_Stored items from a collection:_
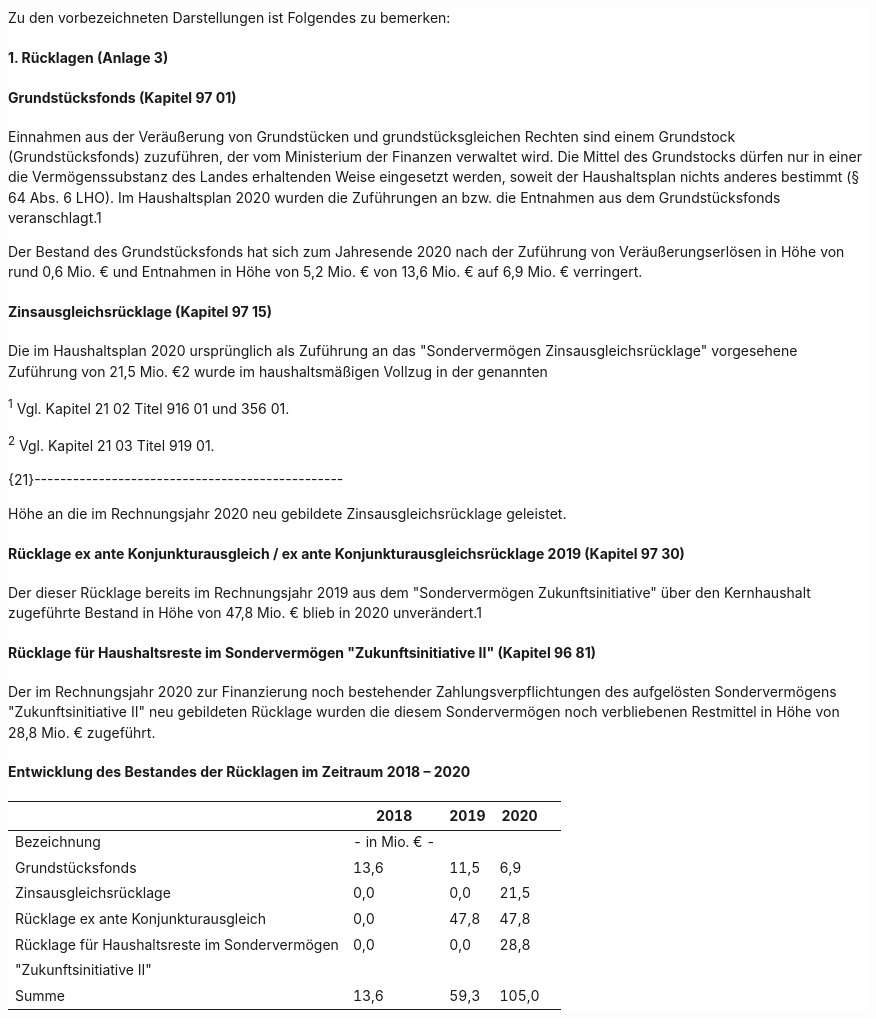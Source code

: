 Zu den vorbezeichneten Darstellungen ist Folgendes zu bemerken:

#### **1. Rücklagen (Anlage 3)**

#### **Grundstücksfonds (Kapitel 97 01)**

Einnahmen aus der Veräußerung von Grundstücken und grundstücksgleichen Rechten sind einem Grundstock (Grundstücksfonds) zuzuführen, der vom Ministerium der Finanzen verwaltet wird. Die Mittel des Grundstocks dürfen nur in einer die Vermögenssubstanz des Landes erhaltenden Weise eingesetzt werden, soweit der Haushaltsplan nichts anderes bestimmt (§ 64 Abs. 6 LHO). Im Haushaltsplan 2020 wurden die Zuführungen an bzw. die Entnahmen aus dem Grundstücksfonds veranschlagt.1

Der Bestand des Grundstücksfonds hat sich zum Jahresende 2020 nach der Zuführung von Veräußerungserlösen in Höhe von rund 0,6 Mio. € und Entnahmen in Höhe von 5,2 Mio. € von 13,6 Mio. € auf 6,9 Mio. € verringert.

#### **Zinsausgleichsrücklage (Kapitel 97 15)**

Die im Haushaltsplan 2020 ursprünglich als Zuführung an das "Sondervermögen Zinsausgleichsrücklage" vorgesehene Zuführung von 21,5 Mio. €2 wurde im haushaltsmäßigen Vollzug in der genannten

<sup>1</sup> Vgl. Kapitel 21 02 Titel 916 01 und 356 01.

<sup>2</sup> Vgl. Kapitel 21 03 Titel 919 01.

{21}------------------------------------------------

Höhe an die im Rechnungsjahr 2020 neu gebildete Zinsausgleichsrücklage geleistet.

#### **Rücklage ex ante Konjunkturausgleich / ex ante Konjunkturausgleichsrücklage 2019 (Kapitel 97 30)**

Der dieser Rücklage bereits im Rechnungsjahr 2019 aus dem "Sondervermögen Zukunftsinitiative" über den Kernhaushalt zugeführte Bestand in Höhe von 47,8 Mio. € blieb in 2020 unverändert.1

#### **Rücklage für Haushaltsreste im Sondervermögen "Zukunftsinitiative II" (Kapitel 96 81)**

Der im Rechnungsjahr 2020 zur Finanzierung noch bestehender Zahlungsverpflichtungen des aufgelösten Sondervermögens "Zukunftsinitiative II" neu gebildeten Rücklage wurden die diesem Sondervermögen noch verbliebenen Restmittel in Höhe von 28,8 Mio. € zugeführt.

#### **Entwicklung des Bestandes der Rücklagen im Zeitraum 2018 – 2020**

|                                               | 2018          | 2019 | 2020  |  |
|-----------------------------------------------|---------------|------|-------|--|
| Bezeichnung                                   | - in Mio. € - |      |       |  |
| Grundstücksfonds                              | 13,6          | 11,5 | 6,9   |  |
| Zinsausgleichsrücklage                        | 0,0           | 0,0  | 21,5  |  |
| Rücklage ex ante Konjunkturausgleich          | 0,0           | 47,8 | 47,8  |  |
| Rücklage für Haushaltsreste im Sondervermögen | 0,0           | 0,0  | 28,8  |  |
| "Zukunftsinitiative II"                       |               |      |       |  |
| Summe                                         | 13,6          | 59,3 | 105,0 |  |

_TASK TO CARRY OUT:_
Each line above that contains the word "Rücklagen" must be copied.

_WORKED SOLUTION:_
#### **1. Rücklagen (Anlage 3)**
#### **Entwicklung des Bestandes der Rücklagen im Zeitraum 2018 – 2020**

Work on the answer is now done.